▶ Task directions
Go through the data below and return each line where the string "mathds" occurs.

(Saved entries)
◆ ◆ ◆ ◆

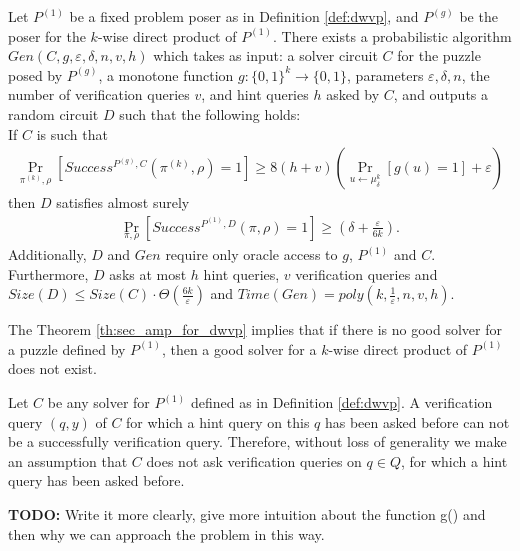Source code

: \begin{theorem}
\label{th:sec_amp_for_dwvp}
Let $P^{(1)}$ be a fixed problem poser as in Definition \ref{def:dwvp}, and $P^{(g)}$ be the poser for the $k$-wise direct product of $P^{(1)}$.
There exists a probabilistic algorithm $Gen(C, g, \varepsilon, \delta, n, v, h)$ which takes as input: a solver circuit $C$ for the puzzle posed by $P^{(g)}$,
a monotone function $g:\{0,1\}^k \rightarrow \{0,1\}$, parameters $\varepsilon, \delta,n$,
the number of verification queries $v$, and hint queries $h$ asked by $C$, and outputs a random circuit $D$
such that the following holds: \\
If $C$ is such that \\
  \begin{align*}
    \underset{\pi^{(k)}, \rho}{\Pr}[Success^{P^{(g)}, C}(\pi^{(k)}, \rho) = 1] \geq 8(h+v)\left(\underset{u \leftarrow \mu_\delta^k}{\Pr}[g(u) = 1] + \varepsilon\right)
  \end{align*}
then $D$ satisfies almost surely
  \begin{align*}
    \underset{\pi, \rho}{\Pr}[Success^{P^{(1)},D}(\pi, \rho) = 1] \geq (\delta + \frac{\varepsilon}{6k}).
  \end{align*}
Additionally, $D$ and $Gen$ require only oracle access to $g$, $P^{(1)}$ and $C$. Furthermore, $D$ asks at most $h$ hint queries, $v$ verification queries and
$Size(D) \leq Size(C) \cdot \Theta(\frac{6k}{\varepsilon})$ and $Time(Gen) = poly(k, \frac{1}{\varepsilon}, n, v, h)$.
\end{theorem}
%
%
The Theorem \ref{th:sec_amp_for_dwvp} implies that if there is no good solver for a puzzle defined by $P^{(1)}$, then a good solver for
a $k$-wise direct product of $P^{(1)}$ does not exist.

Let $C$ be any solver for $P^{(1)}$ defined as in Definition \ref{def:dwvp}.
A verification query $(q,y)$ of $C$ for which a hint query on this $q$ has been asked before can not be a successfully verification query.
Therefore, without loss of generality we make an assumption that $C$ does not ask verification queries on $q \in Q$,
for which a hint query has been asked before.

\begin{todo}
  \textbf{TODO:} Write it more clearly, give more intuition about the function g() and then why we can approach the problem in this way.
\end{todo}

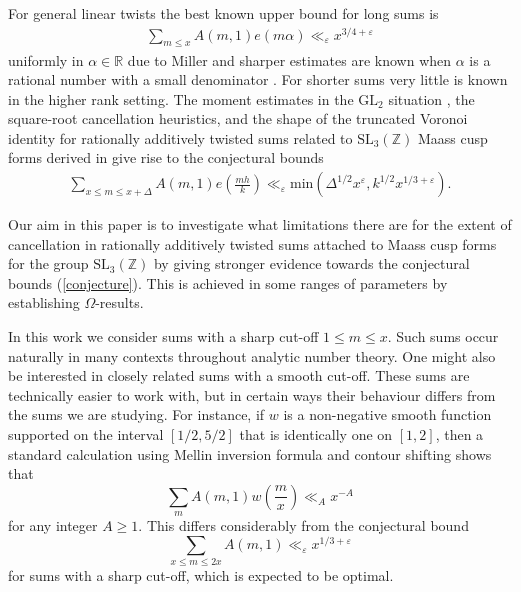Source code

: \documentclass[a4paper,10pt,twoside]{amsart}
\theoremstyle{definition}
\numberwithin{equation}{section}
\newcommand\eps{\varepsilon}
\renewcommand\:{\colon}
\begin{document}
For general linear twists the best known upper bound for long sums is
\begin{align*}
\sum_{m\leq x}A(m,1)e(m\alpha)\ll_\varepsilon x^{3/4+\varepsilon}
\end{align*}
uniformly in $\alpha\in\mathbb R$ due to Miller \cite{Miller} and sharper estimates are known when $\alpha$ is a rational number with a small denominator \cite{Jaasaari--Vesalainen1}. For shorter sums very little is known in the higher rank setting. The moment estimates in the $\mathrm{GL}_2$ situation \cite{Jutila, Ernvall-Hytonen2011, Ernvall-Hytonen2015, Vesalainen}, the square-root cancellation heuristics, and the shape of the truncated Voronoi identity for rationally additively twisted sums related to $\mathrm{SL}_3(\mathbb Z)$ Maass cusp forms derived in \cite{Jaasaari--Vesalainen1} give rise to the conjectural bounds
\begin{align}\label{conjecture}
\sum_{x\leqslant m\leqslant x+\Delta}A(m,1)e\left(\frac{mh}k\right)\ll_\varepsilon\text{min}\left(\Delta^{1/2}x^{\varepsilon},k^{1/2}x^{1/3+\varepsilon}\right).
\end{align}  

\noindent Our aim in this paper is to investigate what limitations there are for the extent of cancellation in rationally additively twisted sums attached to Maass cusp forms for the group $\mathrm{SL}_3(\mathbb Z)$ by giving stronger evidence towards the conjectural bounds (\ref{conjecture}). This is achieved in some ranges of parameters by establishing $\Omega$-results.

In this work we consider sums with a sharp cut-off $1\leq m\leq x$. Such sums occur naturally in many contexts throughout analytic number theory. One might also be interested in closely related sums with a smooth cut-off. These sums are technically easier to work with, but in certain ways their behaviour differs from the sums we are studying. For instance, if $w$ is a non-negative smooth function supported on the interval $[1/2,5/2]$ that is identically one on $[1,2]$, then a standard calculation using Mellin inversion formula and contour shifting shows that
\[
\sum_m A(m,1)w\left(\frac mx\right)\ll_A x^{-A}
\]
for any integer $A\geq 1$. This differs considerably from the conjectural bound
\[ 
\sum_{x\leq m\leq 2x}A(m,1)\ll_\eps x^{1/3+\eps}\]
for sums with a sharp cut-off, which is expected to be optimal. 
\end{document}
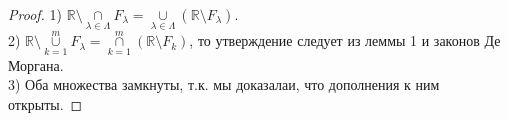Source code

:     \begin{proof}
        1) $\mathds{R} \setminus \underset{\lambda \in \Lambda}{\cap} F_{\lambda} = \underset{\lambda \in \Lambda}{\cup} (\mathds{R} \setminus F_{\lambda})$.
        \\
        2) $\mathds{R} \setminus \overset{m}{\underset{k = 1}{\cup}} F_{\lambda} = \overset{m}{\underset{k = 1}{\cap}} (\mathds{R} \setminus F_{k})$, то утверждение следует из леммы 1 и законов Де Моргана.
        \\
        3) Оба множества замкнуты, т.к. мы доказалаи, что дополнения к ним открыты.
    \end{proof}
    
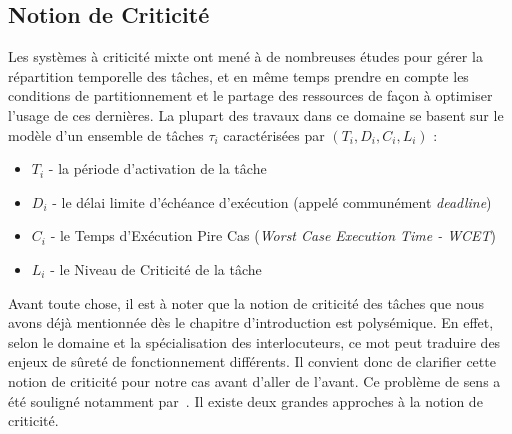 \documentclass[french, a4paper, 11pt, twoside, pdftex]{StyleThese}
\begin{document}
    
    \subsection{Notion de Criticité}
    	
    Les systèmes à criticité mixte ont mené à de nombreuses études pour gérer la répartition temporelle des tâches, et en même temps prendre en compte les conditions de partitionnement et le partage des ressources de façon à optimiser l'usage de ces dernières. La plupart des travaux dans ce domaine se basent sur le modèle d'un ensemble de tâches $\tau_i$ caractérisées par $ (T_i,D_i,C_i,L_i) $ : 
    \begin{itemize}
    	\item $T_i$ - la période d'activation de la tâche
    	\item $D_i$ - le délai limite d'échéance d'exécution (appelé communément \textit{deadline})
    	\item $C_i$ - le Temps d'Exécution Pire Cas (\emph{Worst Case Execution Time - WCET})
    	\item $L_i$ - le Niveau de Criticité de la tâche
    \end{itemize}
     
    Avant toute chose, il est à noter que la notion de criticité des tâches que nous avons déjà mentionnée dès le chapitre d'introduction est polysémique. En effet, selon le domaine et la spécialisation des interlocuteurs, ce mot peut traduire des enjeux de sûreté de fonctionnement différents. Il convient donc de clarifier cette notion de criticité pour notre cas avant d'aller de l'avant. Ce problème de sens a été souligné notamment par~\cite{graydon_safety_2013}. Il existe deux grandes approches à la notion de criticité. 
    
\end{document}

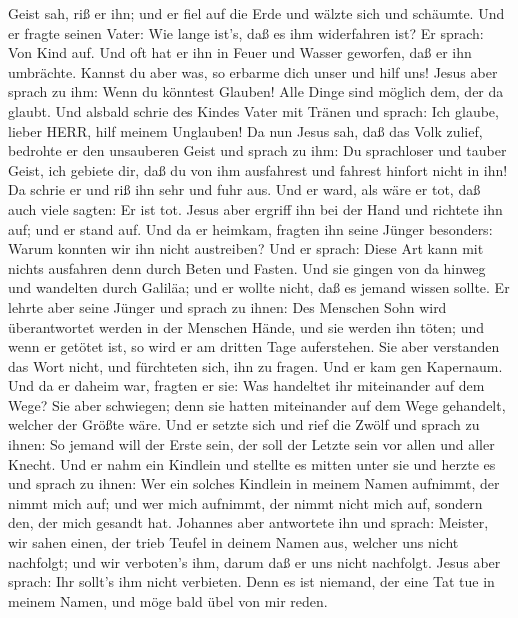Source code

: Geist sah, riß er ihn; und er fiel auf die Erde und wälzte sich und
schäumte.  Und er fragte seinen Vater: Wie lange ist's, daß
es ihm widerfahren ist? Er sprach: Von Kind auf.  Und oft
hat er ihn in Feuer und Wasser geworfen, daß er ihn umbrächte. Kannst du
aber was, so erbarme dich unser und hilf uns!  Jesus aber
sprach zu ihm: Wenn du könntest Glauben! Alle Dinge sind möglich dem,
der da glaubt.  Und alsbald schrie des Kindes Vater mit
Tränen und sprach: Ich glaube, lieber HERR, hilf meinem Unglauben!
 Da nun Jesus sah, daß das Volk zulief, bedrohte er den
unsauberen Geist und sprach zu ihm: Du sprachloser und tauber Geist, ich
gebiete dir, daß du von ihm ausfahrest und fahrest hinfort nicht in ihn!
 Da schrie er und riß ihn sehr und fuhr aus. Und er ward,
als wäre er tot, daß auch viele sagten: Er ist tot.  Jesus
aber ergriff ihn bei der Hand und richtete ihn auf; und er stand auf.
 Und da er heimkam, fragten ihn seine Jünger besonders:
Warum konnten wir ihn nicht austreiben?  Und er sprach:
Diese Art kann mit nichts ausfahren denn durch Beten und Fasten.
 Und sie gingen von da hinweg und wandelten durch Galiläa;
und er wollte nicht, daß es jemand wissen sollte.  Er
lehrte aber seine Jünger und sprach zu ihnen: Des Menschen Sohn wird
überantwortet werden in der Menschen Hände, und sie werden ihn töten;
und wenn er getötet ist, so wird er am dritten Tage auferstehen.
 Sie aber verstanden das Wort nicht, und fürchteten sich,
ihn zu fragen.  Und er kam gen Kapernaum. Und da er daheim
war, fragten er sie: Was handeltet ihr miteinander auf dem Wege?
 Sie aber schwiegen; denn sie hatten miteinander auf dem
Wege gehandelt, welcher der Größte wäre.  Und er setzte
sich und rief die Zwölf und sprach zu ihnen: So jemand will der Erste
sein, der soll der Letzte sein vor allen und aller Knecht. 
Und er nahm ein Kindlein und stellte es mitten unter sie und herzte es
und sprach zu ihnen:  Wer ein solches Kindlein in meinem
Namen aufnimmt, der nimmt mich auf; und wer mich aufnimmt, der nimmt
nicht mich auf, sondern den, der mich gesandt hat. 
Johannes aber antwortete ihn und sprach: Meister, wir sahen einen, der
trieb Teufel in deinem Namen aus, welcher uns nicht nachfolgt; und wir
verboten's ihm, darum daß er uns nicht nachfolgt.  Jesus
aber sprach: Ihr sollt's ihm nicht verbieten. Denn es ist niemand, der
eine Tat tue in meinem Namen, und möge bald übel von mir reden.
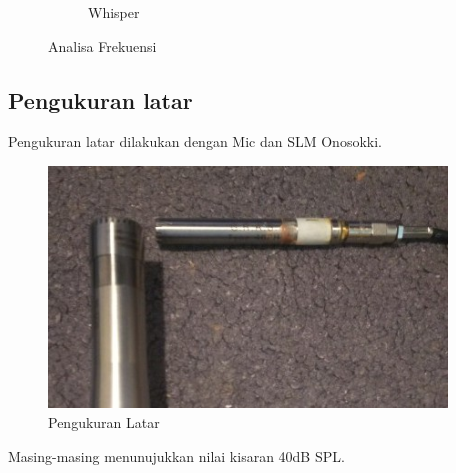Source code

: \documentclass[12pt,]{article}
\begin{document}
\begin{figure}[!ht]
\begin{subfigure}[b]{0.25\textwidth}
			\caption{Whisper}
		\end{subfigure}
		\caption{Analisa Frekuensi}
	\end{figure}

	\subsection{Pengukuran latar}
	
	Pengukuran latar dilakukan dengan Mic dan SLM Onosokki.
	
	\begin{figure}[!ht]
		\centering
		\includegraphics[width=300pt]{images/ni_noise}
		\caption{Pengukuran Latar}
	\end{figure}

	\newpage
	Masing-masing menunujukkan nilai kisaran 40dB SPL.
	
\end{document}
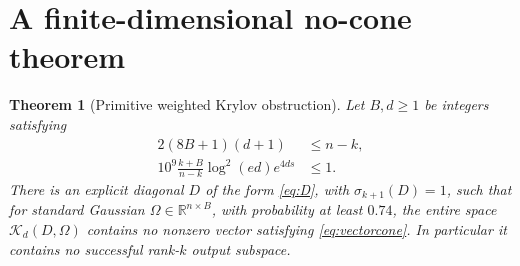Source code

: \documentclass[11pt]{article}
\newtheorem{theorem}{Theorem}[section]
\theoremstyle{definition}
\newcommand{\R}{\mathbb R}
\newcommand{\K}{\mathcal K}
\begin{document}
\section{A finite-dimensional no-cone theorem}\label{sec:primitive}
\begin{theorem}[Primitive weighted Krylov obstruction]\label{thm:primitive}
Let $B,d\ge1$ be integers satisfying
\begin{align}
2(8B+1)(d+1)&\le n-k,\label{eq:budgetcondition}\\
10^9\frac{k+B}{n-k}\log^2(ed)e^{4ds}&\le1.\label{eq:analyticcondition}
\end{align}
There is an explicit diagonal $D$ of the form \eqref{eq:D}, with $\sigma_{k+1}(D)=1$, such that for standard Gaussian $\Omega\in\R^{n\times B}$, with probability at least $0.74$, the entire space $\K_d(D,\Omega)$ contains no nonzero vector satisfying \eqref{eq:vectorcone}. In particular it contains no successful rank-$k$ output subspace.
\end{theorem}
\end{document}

◆ ◆ ◆ ◆

▶ Reply
        1) $\mathds{R} \setminus \underset{\lambda \in \Lambda}{\cap} F_{\lambda} = \underset{\lambda \in \Lambda}{\cup} (\mathds{R} \setminus F_{\lambda})$.
        2) $\mathds{R} \setminus \overset{m}{\underset{k = 1}{\cup}} F_{\lambda} = \overset{m}{\underset{k = 1}{\cap}} (\mathds{R} \setminus F_{k})$, то утверждение следует из леммы 1 и законов Де Моргана.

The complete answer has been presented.